##### Data supplied #####
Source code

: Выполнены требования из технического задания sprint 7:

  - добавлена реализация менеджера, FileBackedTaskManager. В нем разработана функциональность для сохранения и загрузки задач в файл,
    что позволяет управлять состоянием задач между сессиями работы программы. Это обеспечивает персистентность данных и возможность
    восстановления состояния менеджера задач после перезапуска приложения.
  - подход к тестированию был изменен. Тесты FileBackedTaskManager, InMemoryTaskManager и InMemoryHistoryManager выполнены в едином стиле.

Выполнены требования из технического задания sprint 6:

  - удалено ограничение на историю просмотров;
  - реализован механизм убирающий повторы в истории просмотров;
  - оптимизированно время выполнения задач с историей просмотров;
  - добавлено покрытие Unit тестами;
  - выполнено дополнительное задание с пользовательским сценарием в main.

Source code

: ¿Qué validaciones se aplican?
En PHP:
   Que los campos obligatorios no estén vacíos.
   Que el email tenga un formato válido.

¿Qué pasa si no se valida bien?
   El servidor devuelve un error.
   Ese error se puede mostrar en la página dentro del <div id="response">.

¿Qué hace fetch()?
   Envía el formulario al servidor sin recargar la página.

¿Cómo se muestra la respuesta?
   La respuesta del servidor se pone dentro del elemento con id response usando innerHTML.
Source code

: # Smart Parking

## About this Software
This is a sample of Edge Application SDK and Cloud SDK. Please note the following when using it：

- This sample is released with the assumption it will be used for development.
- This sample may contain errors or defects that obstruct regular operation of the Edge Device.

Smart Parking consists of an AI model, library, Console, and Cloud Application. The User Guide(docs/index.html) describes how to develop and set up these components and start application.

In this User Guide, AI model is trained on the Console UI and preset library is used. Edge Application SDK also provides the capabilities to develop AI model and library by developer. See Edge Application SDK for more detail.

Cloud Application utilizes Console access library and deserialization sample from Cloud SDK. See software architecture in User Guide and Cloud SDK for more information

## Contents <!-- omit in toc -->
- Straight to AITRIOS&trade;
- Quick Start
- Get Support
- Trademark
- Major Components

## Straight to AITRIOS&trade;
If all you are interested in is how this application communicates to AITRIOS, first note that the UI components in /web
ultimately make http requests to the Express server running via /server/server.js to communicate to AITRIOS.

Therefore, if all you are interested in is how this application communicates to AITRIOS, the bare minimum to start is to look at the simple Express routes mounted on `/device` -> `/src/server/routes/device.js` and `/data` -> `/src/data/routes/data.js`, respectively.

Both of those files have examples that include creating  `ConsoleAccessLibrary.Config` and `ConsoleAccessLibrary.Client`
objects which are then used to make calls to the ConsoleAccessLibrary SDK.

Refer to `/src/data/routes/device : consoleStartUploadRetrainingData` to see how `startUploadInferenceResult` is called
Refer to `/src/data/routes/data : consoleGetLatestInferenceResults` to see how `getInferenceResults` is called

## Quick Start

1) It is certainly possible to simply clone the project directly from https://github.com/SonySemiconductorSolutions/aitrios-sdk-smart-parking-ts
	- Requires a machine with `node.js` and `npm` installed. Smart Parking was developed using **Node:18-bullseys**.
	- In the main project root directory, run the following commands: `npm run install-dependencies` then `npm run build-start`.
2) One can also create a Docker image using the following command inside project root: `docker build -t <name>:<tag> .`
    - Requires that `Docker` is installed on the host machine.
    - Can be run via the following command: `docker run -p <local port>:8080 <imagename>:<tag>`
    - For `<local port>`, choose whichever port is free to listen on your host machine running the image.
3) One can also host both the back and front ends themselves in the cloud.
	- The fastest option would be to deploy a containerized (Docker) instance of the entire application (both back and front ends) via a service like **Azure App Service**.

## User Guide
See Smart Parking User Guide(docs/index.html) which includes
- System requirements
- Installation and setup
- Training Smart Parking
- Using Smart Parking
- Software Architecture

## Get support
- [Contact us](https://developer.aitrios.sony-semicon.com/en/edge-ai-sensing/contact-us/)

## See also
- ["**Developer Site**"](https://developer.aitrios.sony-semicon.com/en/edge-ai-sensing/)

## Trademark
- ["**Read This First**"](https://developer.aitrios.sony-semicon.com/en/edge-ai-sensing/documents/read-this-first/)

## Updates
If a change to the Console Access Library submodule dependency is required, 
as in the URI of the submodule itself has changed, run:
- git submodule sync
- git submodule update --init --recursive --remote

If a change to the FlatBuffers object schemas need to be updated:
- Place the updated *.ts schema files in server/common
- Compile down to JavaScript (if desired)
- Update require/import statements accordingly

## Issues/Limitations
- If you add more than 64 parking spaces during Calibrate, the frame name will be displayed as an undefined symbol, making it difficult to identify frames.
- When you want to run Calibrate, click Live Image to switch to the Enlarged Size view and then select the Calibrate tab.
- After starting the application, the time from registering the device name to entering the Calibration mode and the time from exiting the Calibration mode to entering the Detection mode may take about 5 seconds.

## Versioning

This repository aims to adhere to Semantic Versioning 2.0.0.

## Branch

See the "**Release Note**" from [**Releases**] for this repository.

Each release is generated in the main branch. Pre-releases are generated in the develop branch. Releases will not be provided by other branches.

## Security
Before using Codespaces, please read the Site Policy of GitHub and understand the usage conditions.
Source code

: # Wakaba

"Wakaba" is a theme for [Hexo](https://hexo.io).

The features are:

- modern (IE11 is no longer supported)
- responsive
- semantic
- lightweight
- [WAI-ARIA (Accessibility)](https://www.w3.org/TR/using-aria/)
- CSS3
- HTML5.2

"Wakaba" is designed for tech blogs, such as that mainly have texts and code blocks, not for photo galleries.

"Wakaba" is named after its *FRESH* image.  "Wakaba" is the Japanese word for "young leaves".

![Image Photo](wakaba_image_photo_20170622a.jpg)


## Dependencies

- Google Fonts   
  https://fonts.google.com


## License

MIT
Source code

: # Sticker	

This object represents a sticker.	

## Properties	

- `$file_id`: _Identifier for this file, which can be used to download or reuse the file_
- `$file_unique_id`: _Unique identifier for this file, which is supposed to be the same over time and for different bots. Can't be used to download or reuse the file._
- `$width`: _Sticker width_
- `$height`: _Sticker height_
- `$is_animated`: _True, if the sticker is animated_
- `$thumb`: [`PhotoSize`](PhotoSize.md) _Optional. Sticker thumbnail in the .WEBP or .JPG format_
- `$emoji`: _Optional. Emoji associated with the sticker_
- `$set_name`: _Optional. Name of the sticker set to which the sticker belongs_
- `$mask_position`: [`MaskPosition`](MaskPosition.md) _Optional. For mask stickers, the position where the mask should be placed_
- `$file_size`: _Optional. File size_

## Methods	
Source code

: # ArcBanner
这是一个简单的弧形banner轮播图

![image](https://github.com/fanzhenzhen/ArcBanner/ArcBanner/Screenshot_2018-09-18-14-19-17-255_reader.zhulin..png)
#####
--- Exercise details ---
Every line of the entries above that contains the word "sample" must be tallied, and the number alone reported.

--- Reply ---
4